I think this person means "What situation were you in when you folded your kings against aces?"
In my case, I have never done this. Mathematically speaking, you should never fold kings preflop. However we have all seen people do it on tv and in videos, but it's very rare for someone to do it and be correct. I wish they would show a video on the wsop tv shows showing people folding hands like that incorrectly.
This mathematically speaking comment is wrong. Mathematically speaking, you need to be very sure they have AA, but if your range is 60% AA, 30% AK, 10% QQ, you should fold (.8*.6 + .3*.3 + .1*.2 = .59 = you lose 59% of the time, and if you're 80% sure they have aces, it's an easy fold, those instances just basically never come up. Basically you're right, but mathematically it can be correct).
As for the OP, the only time you should ever fold KK or AA (unless it's KK and you're extremely sure you're up against AA) is in a tournament, where you're near the lower end on the bubble and there's a multi-way pot. Say a tournament pays the top 27 people at least $100. You're in 17th place with 30 left. You pick up AA and when it gets to you 3 people are already all-in and have significant stacks that either you are out or close to out if you don't win.

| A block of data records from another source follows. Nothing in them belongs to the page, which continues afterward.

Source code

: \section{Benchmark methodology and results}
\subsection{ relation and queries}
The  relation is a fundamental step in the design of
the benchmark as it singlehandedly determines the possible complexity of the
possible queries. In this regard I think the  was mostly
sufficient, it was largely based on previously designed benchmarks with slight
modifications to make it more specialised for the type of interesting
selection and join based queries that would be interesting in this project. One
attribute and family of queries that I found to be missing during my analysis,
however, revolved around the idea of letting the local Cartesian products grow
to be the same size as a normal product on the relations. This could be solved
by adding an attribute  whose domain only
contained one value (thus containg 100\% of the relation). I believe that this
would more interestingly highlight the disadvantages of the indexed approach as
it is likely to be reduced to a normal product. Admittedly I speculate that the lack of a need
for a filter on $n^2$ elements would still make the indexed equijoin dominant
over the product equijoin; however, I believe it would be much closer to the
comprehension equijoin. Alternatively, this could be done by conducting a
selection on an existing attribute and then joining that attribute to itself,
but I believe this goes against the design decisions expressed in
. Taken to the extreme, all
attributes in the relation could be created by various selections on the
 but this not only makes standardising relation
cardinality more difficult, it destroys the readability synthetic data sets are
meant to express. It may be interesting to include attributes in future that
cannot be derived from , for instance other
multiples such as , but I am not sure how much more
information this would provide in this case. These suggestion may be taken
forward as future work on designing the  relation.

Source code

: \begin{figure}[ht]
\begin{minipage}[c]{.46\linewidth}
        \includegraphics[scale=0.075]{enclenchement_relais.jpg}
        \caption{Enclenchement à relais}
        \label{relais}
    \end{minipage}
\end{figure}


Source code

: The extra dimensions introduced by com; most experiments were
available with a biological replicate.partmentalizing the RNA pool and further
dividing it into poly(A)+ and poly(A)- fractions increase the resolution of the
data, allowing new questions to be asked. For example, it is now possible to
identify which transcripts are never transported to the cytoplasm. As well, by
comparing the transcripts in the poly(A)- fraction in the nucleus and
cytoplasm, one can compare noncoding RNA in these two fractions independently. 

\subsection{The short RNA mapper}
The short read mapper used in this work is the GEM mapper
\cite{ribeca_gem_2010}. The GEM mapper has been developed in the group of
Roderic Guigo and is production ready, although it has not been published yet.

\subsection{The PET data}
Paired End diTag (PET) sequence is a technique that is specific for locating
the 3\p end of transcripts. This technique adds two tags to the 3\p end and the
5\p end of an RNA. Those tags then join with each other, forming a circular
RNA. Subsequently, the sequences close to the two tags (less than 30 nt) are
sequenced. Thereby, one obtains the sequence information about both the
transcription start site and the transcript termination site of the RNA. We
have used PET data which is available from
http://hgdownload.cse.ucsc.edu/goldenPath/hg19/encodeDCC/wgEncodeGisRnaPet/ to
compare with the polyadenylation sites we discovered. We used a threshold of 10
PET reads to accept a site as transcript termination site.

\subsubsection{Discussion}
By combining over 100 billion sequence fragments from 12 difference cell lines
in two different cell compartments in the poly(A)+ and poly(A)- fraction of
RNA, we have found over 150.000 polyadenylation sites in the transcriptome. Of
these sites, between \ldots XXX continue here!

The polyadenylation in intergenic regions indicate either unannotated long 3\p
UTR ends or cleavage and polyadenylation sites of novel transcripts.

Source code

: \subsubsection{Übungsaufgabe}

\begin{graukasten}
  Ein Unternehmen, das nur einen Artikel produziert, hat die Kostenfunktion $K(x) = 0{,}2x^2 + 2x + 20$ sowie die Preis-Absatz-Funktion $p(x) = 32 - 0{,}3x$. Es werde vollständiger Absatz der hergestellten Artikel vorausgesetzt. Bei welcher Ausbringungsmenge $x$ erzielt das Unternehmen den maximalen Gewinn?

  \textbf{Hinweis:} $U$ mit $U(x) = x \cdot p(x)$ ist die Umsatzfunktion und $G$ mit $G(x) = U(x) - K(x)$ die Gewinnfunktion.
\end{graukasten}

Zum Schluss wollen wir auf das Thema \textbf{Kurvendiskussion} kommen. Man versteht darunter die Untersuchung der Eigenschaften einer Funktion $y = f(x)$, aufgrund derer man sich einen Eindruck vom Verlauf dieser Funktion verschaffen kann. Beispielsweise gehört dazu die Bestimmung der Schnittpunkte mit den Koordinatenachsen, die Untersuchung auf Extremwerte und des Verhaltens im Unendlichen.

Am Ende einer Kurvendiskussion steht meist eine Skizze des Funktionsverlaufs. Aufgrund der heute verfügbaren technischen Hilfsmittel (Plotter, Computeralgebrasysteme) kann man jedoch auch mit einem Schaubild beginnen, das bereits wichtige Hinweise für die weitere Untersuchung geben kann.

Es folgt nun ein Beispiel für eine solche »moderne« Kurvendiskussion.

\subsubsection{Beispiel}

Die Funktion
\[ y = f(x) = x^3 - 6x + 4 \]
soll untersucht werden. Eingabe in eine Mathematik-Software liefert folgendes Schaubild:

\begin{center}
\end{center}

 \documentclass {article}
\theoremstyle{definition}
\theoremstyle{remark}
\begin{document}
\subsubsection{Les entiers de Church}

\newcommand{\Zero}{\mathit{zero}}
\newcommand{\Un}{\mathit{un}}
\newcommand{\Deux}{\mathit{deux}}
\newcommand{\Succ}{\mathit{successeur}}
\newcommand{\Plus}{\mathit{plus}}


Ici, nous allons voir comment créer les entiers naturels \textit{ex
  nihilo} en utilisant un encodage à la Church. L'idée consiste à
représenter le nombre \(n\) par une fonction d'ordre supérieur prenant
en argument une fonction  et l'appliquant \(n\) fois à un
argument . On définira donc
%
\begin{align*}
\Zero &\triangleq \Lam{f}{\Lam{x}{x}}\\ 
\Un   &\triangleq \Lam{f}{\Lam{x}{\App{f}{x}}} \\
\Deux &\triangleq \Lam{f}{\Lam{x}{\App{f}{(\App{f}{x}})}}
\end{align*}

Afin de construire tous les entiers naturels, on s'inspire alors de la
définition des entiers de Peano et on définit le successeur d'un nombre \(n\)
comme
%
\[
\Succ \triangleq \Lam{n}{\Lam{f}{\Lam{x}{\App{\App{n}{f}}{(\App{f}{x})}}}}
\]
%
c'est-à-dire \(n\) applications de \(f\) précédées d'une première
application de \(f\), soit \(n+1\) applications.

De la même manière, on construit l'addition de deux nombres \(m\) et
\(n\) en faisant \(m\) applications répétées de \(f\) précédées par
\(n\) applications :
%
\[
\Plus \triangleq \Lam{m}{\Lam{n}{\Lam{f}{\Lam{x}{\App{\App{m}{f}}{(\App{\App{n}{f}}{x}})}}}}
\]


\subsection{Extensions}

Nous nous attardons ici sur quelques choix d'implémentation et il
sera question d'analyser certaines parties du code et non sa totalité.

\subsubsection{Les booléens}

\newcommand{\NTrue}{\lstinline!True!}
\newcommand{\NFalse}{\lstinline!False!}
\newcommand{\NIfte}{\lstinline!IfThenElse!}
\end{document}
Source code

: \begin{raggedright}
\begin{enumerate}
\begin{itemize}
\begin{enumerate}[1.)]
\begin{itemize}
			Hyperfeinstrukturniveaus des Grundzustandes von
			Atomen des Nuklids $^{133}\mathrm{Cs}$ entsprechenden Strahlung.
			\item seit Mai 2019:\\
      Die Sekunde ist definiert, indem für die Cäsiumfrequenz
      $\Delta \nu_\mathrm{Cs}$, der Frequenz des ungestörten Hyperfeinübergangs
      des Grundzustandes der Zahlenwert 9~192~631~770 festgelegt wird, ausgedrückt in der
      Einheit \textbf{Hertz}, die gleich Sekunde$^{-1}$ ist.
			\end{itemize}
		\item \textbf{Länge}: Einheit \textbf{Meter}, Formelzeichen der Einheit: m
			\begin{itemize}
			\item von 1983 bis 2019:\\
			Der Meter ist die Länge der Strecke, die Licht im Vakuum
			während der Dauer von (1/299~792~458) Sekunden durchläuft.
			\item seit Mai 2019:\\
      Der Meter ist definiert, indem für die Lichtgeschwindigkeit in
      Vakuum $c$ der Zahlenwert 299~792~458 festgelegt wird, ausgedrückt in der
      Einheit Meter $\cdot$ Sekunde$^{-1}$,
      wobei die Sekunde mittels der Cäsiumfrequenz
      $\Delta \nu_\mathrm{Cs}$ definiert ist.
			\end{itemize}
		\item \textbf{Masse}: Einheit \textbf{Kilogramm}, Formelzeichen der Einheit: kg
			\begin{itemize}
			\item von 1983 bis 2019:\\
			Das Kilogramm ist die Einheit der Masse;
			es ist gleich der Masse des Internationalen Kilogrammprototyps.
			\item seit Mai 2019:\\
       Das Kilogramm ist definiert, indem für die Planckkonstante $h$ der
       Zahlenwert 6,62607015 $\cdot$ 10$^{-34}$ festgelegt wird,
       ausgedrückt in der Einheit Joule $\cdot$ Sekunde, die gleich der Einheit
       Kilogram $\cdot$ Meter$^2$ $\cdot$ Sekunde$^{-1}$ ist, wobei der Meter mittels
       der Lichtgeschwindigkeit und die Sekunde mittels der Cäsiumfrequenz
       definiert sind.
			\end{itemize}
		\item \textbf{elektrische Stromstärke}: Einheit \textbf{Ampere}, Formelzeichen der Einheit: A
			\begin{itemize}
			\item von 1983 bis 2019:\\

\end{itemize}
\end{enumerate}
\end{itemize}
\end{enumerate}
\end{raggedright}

AA against 3 random hands is only 60% to win, and the hands won't be random, they will be better than random. So almost half the time you bust out with nothing, where if you just check-fold your way to the money you'll win $100+. It all depends on the situation though. If a quadrouple up here gives you a shot at $10,000 it may be worth it. I would never fold KK or AA in a cash game unless I am playing against extremely tight players who get scared when KK faces resistance.